Or am I putting an undue emphasis on editorial independence for bloggers? Perhaps I am. Is it a silly notion to (try to) apply to weblogs in all their forms?

But then Tom introduced me to projectblog.com, a site aimed at recruiting bloggers with reasonable audiences “who would be willing to help advance their marketing efforts”, and introduced the concept of blogging about products you may have been sent as freebies or paid to write about. I think I turned cynical,

My first reaction was that it proved my point about editorial independence. Then, I was going to cite traditional broadcast media. There are some rules there to ensure clear distinction between programme and advertising content.

However, when you think about it, how many morning DJs talk about having seen new blockbuster that’s not released yet? Many of them. And most of them went for free. You do not consciously think their opinion is biased.
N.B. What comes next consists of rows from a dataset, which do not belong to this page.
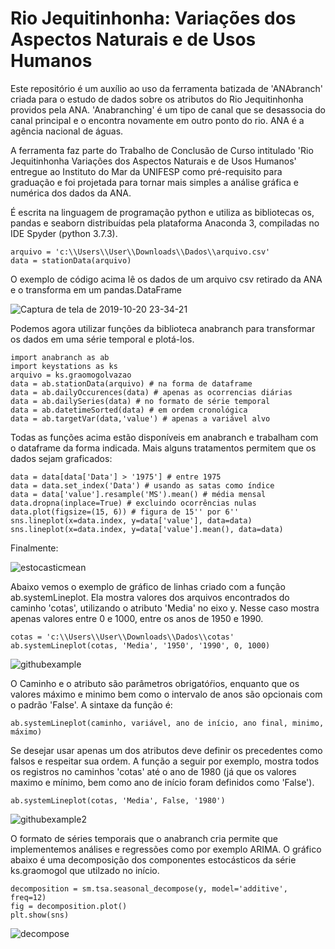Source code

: # Rio Jequitinhonha: Variações dos Aspectos Naturais e de Usos Humanos

Este repositório é um auxílio ao uso da ferramenta batizada de 'ANAbranch' criada para o estudo de dados sobre os atributos do Rio Jequitinhonha providos pela ANA. 'Anabranching' é um tipo de canal que se desassocia do canal principal e o encontra novamente em outro ponto do rio. ANA é a agência nacional de águas.

A ferramenta faz parte do Trabalho de Conclusão de Curso intitulado 'Rio Jequitinhonha Variações dos Aspectos Naturais e de Usos Humanos' entregue ao Instituto do Mar da UNIFESP como pré-requisito para graduação e foi projetada para tornar mais simples a análise gráfica e numérica dos dados da ANA.

É escrita na linguagem de programação python e utiliza as bibliotecas os, pandas e seaborn distribuídas pela plataforma Anaconda 3, compiladas no IDE Spyder (python 3.7.3).

```
arquivo = 'c:\\Users\\User\\Downloads\\Dados\\arquivo.csv'
data = stationData(arquivo)
```

O exemplo de código acima lê os dados de um arquivo csv retirado da ANA e o transforma em um pandas.DataFrame

![Captura de tela de 2019-10-20 23-34-21](https://user-images.githubusercontent.com/52804741/67172566-36b33600-f392-11e9-9eab-efd94a188917.png)

Podemos agora utilizar funções da biblioteca anabranch para transformar os dados em uma série temporal e plotá-los.

```
import anabranch as ab
import keystations as ks
arquivo = ks.graomogolvazao
data = ab.stationData(arquivo) # na forma de dataframe
data = ab.dailyOccurences(data) # apenas as ocorrencias diárias
data = ab.dailySeries(data) # no formato de série temporal
data = ab.datetimeSorted(data) # em ordem cronológica
data = ab.targetVar(data,'value') # apenas a variável alvo
```

Todas as funções acima estão disponíveis em anabranch e trabalham com o dataframe da forma indicada. Mais alguns tratamentos permitem que os dados sejam graficados:

```
data = data[data['Data'] > '1975'] # entre 1975
data = data.set_index('Data') # usando as satas como índice
data = data['value'].resample('MS').mean() # média mensal
data.dropna(inplace=True) # excluindo ocorrências nulas
data.plot(figsize=(15, 6)) # figura de 15'' por 6''
sns.lineplot(x=data.index, y=data['value'], data=data)
sns.lineplot(x=data.index, y=data['value'].mean(), data=data)
```
Finalmente:

![estocasticmean](https://user-images.githubusercontent.com/52804741/67172410-9eb54c80-f391-11e9-99bb-f183e364f913.png)

Abaixo vemos o exemplo de gráfico de linhas criado com a função ab.systemLineplot. Ela mostra valores dos arquivos encontrados do caminho 'cotas', utilizando o atributo 'Media' no eixo y. Nesse caso mostra apenas valores entre 0 e 1000, entre os anos de 1950 e 1990.

```
cotas = 'c:\\Users\\User\\Downloads\\Dados\\cotas'
ab.systemLineplot(cotas, 'Media', '1950', '1990', 0, 1000)
```

![githubexample](https://user-images.githubusercontent.com/52804741/66139985-b80b7a00-e5d7-11e9-9d6f-73edce052e3f.png)

O Caminho e o atributo são parâmetros obrigatóŕios, enquanto que os valores máximo e minimo bem como o intervalo de anos são opcionais com o padrão 'False'. A sintaxe da função é:

```
ab.systemLineplot(caminho, variável, ano de início, ano final, minimo, máximo)
```
Se desejar usar apenas um dos atributos deve definir os precedentes como falsos e respeitar sua ordem. A função a seguir por exemplo, mostra todos os registros no caminhos 'cotas' até o ano de 1980 (já que os valores maximo e mínimo, bem como ano de início foram definidos como 'False').

```
ab.systemLineplot(cotas, 'Media', False, '1980')
```

![githubexample2](https://user-images.githubusercontent.com/52804741/66140889-446a6c80-e5d9-11e9-9dcf-8cee5e1ad893.png)

O formato de séries temporais que o anabranch cria permite que implementemos análises e regressões como por exemplo ARIMA.
O gráfico abaixo é uma decomposição dos componentes estocásticos da série ks.graomogol que utilzado no início.

```
decomposition = sm.tsa.seasonal_decompose(y, model='additive', freq=12)
fig = decomposition.plot()
plt.show(sns)
```

![decompose](https://user-images.githubusercontent.com/52804741/67173225-66fbd400-f394-11e9-9eb4-0b43b230a912.png)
Perhaps the online world is playing catch up with traditional media. And I can’t decide if that a good thing or not.

Maybe it’s sad that I cling to the notion that connected networks somehow empower people. I am not against the commercial web but weblogs are a great example of a (generally) positive use of the technology. When the marketers get involved it changes my expectations. It’s not a surprise but the next time somebody raves about something new won’t you question it (even a little bit)?

Is it possible to turn into a world-weary cynic in the space of two hours?

And now? Well, I stand by my thoughts that you should be clear about what you write. Blogging to me is the fulfilment of the web’s promise of personal publishing for everybody. But, of course, money always gets in the way and there’s nothing wrong with advertising online. After all, it’s what I do, isn’t it?